Sorrido in maniera forzata, mentre mi costringo ad essere gentile, ancora una volta.
-“Ok. Vuole che ammetta di non essere stata attenta? Lo ammetto. Ma la smetta di osservare ogni mio minimo movimento”. Sbotto innervosita.
-“Mi avevano parlato di lei in maniera diversa. L’alunna che eccelle. Credo che quest’anno ci saranno delle modifiche se continua cosi”.
Cosaa? Ditemi che questo coso sta scherzando. Non può arrivare da chissà dove e rovinare il mio quieto vivere.
Mi alzo dalla sedia, mandando a quel paese la gentilezza e i finti sorrisi.
-“Senta, ha detto bene. Se le hanno detto che eccello, è perché lo hanno notato in molti. Lei è arrivato da meno di un ora è sta trovando problemi in me, dal primo minuto. E’ lei l’insegnante. Se mi sto addormentando si faccia una domanda.”
Concludo soddisfatta del mio discorso, ma allo stesso tempo infastidita dallo sguardo di tutti, e soprattutto anche dal suo, che sembra esaminarmi.

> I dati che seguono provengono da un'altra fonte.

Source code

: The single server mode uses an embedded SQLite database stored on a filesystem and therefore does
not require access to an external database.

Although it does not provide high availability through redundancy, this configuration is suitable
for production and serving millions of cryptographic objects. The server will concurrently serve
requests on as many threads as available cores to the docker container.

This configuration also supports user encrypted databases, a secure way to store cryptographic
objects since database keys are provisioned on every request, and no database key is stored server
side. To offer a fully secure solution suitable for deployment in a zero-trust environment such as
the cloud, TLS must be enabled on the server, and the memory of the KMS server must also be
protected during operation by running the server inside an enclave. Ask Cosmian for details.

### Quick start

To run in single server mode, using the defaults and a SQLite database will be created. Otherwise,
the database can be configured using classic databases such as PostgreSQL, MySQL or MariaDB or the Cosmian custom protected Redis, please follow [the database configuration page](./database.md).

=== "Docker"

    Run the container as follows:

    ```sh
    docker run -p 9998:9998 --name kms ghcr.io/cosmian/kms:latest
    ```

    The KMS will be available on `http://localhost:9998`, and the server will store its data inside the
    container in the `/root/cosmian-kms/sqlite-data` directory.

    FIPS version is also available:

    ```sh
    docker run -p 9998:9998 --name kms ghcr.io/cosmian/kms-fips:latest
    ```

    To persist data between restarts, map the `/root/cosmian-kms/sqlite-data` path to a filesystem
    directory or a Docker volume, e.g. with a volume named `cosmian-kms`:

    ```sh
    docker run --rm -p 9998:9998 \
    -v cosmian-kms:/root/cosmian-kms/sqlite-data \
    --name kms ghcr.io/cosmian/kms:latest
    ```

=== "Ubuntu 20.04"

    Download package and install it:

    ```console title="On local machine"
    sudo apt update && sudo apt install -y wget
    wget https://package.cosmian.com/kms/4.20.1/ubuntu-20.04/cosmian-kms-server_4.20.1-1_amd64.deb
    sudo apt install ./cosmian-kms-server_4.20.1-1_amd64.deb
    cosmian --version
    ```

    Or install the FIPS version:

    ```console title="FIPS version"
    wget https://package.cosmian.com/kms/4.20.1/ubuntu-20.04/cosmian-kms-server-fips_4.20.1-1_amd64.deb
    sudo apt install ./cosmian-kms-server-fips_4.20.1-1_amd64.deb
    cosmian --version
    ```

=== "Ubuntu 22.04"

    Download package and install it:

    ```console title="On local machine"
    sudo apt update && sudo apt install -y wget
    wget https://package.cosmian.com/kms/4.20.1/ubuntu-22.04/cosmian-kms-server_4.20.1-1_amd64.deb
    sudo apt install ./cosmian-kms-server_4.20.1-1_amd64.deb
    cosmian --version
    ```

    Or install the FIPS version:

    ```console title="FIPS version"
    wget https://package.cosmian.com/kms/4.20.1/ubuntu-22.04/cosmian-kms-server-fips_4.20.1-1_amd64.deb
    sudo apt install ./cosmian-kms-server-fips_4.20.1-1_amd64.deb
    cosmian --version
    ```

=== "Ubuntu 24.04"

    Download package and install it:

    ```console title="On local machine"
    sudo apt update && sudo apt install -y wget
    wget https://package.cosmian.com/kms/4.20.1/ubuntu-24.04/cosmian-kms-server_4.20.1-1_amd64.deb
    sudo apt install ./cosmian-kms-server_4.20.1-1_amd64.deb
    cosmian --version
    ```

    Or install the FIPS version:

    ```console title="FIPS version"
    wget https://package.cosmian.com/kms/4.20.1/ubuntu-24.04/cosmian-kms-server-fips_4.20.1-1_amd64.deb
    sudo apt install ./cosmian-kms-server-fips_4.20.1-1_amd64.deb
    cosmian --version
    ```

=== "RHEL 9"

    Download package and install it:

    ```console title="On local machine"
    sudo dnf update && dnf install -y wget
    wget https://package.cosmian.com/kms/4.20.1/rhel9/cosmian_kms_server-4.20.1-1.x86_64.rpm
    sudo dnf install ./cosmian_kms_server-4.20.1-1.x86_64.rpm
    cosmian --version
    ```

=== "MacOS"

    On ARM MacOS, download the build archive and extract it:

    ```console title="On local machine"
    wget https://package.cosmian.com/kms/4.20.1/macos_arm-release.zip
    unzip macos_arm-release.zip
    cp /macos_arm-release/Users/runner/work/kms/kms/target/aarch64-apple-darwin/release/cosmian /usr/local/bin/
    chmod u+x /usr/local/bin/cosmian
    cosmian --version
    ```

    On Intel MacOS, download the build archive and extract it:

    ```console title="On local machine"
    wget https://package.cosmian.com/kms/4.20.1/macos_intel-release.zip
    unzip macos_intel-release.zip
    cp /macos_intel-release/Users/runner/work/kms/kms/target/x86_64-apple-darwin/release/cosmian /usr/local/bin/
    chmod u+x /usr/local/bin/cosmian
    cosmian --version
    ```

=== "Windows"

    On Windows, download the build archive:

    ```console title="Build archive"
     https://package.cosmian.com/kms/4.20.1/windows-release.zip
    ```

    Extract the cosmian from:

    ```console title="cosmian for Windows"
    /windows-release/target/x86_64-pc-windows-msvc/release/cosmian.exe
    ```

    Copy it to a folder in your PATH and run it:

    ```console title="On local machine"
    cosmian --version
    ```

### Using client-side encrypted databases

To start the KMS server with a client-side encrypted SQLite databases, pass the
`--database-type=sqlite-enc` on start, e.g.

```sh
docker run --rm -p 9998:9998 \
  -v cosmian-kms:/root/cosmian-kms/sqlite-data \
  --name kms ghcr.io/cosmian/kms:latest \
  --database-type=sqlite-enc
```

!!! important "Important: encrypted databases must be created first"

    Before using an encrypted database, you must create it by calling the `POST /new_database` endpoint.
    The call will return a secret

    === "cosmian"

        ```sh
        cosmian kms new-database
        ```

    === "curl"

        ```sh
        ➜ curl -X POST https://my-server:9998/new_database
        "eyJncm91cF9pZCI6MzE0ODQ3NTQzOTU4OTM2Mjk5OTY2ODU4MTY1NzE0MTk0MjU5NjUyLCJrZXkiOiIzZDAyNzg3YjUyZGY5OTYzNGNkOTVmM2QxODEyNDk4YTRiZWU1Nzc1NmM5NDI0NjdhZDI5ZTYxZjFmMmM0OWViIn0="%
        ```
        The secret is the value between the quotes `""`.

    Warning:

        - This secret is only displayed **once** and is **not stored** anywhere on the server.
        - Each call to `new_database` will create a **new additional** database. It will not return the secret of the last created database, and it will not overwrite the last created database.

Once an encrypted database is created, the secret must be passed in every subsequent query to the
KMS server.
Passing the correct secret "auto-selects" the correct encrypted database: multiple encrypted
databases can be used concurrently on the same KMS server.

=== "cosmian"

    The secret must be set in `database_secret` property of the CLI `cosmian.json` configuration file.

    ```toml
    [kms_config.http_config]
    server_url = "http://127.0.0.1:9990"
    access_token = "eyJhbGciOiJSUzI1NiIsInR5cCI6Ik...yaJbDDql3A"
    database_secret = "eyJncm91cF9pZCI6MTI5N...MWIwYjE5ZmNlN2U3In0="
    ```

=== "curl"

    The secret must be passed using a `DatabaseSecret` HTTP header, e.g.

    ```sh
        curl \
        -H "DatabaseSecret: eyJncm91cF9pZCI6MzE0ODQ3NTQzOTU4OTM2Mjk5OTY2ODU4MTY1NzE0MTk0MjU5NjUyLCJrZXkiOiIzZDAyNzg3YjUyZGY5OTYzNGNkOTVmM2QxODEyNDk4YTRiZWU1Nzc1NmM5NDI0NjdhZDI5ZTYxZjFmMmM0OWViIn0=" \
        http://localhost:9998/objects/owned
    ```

-“Perfetto signorina Turner. Sono io l’insegnante. Quindi la prego di accomodarsi fuori. Forse potrà riposare meglio” Controbatte indicandomi la porta.
Sistemo la canotta, e mi allontano da lui. Da quella classe.
Ma da dove è venuto? Poteva restarsene dov’era. Questo qui riesce solo a farmi incazzare più del dovuto.